Supply the number of lines in the data below that hold "original", and let that number be the whole answer.

__________

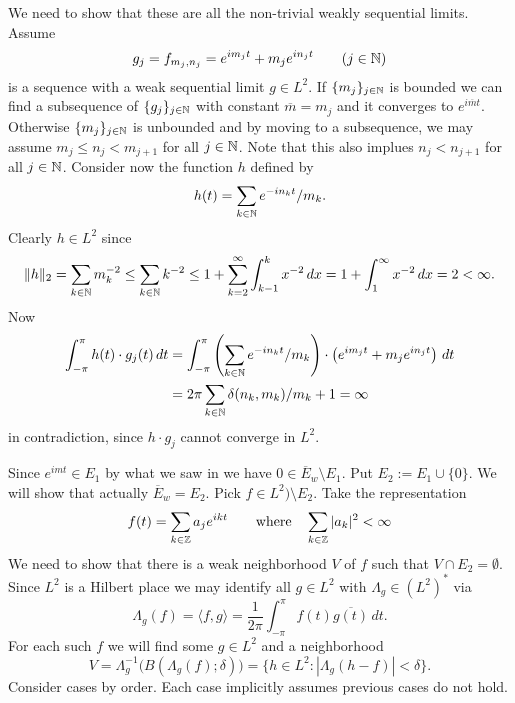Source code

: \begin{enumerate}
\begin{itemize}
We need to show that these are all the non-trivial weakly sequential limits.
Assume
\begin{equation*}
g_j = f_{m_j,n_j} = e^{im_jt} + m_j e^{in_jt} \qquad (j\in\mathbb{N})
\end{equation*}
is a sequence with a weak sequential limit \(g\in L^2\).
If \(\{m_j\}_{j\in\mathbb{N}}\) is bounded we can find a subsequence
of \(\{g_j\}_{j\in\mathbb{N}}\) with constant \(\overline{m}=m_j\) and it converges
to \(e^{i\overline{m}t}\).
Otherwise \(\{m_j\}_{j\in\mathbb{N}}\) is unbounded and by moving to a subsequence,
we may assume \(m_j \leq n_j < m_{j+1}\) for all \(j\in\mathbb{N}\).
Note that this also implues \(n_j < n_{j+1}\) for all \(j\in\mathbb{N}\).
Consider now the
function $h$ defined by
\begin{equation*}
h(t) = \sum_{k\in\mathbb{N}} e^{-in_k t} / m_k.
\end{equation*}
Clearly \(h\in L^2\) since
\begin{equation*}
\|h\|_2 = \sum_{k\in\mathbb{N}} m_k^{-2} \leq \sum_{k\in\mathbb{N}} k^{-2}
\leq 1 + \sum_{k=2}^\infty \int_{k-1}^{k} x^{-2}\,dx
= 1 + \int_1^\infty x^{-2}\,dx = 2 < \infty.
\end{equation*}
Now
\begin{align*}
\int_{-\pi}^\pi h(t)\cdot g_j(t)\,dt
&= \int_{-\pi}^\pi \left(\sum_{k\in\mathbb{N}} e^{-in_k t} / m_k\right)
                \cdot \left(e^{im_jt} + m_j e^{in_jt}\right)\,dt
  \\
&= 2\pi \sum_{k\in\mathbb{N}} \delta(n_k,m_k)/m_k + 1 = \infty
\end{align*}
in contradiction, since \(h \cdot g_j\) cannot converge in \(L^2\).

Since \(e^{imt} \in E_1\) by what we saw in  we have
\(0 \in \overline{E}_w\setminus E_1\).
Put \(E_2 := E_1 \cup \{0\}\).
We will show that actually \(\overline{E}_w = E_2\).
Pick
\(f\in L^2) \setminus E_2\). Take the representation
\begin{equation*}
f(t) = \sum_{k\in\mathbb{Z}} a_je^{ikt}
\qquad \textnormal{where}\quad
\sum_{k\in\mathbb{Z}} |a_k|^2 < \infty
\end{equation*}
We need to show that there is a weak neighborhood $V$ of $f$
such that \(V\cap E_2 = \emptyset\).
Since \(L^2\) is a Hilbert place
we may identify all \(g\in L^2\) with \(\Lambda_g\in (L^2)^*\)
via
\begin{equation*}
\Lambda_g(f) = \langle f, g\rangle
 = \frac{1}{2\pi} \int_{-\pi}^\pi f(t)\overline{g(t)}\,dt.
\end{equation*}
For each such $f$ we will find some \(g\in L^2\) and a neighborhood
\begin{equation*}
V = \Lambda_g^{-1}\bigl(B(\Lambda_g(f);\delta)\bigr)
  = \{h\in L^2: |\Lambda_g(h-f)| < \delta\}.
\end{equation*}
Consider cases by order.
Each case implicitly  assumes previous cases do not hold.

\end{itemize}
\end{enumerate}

__________

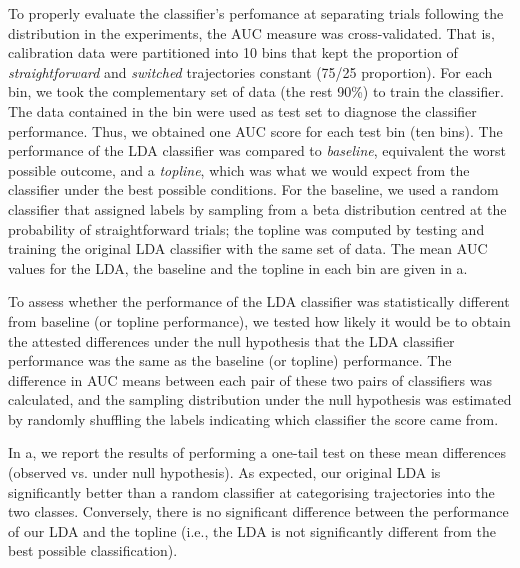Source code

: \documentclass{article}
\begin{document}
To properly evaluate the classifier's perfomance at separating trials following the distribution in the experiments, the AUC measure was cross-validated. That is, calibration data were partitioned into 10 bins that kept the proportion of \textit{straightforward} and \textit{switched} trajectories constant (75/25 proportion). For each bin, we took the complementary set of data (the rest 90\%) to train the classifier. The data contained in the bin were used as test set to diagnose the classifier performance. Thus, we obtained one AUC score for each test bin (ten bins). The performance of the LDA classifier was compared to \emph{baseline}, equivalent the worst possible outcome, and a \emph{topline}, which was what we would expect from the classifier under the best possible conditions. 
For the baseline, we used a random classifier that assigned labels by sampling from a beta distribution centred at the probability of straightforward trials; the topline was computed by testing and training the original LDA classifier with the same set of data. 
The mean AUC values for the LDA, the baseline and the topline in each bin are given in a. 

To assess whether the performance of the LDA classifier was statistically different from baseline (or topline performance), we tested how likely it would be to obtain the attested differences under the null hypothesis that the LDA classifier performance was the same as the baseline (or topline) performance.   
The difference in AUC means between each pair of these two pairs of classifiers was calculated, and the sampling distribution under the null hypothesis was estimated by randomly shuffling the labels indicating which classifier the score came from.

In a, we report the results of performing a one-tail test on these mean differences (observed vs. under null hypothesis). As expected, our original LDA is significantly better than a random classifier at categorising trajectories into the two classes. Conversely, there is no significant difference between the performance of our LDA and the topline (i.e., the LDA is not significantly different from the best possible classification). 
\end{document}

__________

WORKED SOLUTION: 2